News:

Yahoo Groups closing on Dec 14th 2019

Main Menu

Attachments

Started by danb, July 06, 2014, 04:58:27 AM

Previous topic - Next topic

danb

For the upcoming release 4.0.811 I have attachments downloading working.

Attachments are placed within [data-dir]\Attachments\[groupname]\

The corresponding message deletion will not delete the corresponding attachment file on your computer. But if you download the same message again and the attachment file already exist the file will be skipped.

Still to be added, I'm thinking that attachment files will show in the message window as links or possibly buttons to open the attachments.

p.s.

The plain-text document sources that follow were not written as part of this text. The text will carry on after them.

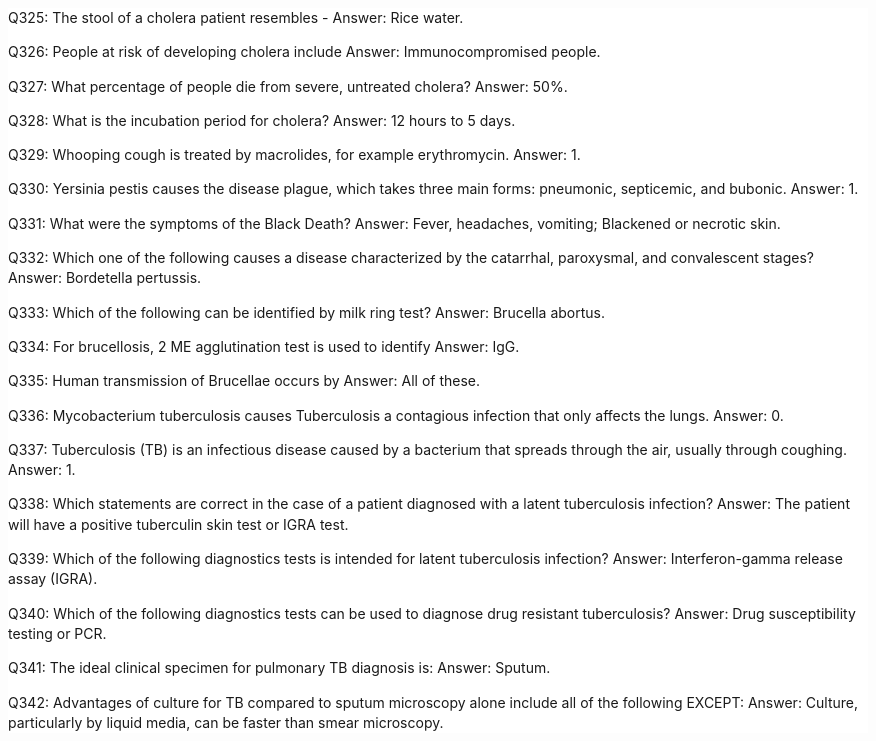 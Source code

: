 Q325: The stool of a cholera patient resembles -
Answer: Rice water.

Q326: People at risk of developing cholera include
Answer: Immunocompromised people.

Q327: What percentage of people die from severe, untreated cholera?
Answer: 50%.

Q328: What is the incubation period for cholera?
Answer: 12 hours to 5 days.

Q329: Whooping cough is treated by macrolides, for example erythromycin.
Answer: 1.

Q330: Yersinia pestis causes the disease plague, which takes three main forms: pneumonic, septicemic, and bubonic.
Answer: 1.

Q331: What were the symptoms of the Black Death?
Answer: Fever, headaches, vomiting; Blackened or necrotic skin.

Q332: Which one of the following causes a disease characterized by the catarrhal, paroxysmal, and convalescent stages?
Answer: Bordetella pertussis.

Q333: Which of the following can be identified by milk ring test?
Answer: Brucella abortus.

Q334: For brucellosis, 2 ME agglutination test is used to identify
Answer: IgG.

Q335: Human transmission of Brucellae occurs by
Answer: All of these.

Q336: Mycobacterium tuberculosis causes Tuberculosis a contagious infection that only affects the lungs.
Answer: 0.

Q337: Tuberculosis (TB) is an infectious disease caused by a bacterium that spreads through the air, usually through coughing.
Answer: 1.

Q338: Which statements are correct in the case of a patient diagnosed with a latent tuberculosis infection?
Answer: The patient will have a positive tuberculin skin test or IGRA test.

Q339: Which of the following diagnostics tests is intended for latent tuberculosis infection?
Answer: Interferon-gamma release assay (IGRA).

Q340: Which of the following diagnostics tests can be used to diagnose drug resistant tuberculosis?
Answer: Drug susceptibility testing or PCR.

Q341: The ideal clinical specimen for pulmonary TB diagnosis is:
Answer: Sputum.

Q342: Advantages of culture for TB compared to sputum microscopy alone include all of the following EXCEPT:
Answer: Culture, particularly by liquid media, can be faster than smear microscopy.
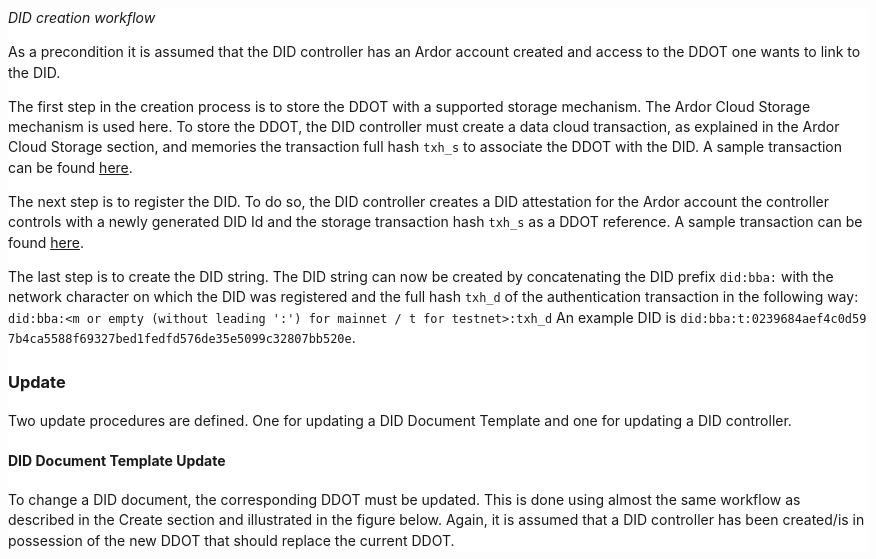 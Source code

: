 *DID creation workflow*

As a precondition it is assumed that the DID controller has an Ardor account created and access to the DDOT one wants to link to the DID.

The first step in the creation process is to store the DDOT with a supported storage mechanism. The Ardor Cloud Storage mechanism is used here. To store the DDOT, the DID controller must create a data cloud transaction, as explained in the Ardor Cloud Storage section, and memories the transaction full hash `txh_s` to associate the DDOT with the DID. A sample transaction can be found [here](https://testardor.jelurida.com/index.html?account=ARDOR-S27P-EHWT-8D2L-937R7&chain=IGNIS&modal=transaction_info_modal&fullhash=d50168874504b75afa2880f62ef20c9a2b9b9d8e1dc846c6802fb857462a8dd5).

The next step is to register the DID. To do so, the DID controller creates a DID attestation for the Ardor account the controller controls with a newly generated DID Id and the storage transaction hash `txh_s` as a DDOT reference. A sample transaction can be found [here](https://testardor.jelurida.com/index.html?account=ARDOR-S27P-EHWT-8D2L-937R7&chain=IGNIS&modal=transaction_info_modal&fullhash=0239684aef4c0d597b4ca5588f69327bed1fedfd576de35e5099c32807bb520e).

The last step is to create the DID string. The DID string can now be created by concatenating the DID prefix `did:bba:` with the network character on which the DID was registered and the full hash `txh_d` of the authentication transaction in the following way: `did:bba:<m or empty (without leading ':') for mainnet / t for testnet>:txh_d` An example DID is `did:bba:t:0239684aef4c0d597b4ca5588f69327bed1fedfd576de35e5099c32807bb520e`.


### Update

Two update procedures are defined. One for updating a DID Document Template and one for updating a DID controller.


#### DID Document Template Update

To change a DID document, the corresponding DDOT must be updated. This is done using almost the same workflow as described in the Create section and illustrated in the figure below. Again, it is assumed that a DID controller has been created/is in possession of the new DDOT that should replace the current DDOT.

You'll notice a new menu item under File called Open Data Folder which will open file Explorer to your data directory.

danb

(if you have version 4.0.808 or greater simply check for updates from the Help menu.)

4.0.811:
https://www.file2.me/pgoffline4/pg-offline-4.0.811-x86.exe

Attachment downloading added.

martin_lists

I notice with version 4.0.817 (and previous back to .814) that the 'copy attachments' option in the Export window is greyed out.  Can this be "un-greyed", please?

Wilson Logan

Dan & I have been discussing this.

The messages are in a database but attachments are files (docs, jpgs, xls, etc).

How do you export various formats simultaneously?

We decided to have an export file format called ".pgz"

.pgz files will be opened automatically by PG Offline and it will know what to do with the things it finds in the file.

Also, you can open it using 7zip or any other zip utility.

So, the 'copy attachments' option will be un-greyed when the new .pgz format is available.

Cheers,

Wilson.


Patch

I'm a little confused by how this is suppose to work.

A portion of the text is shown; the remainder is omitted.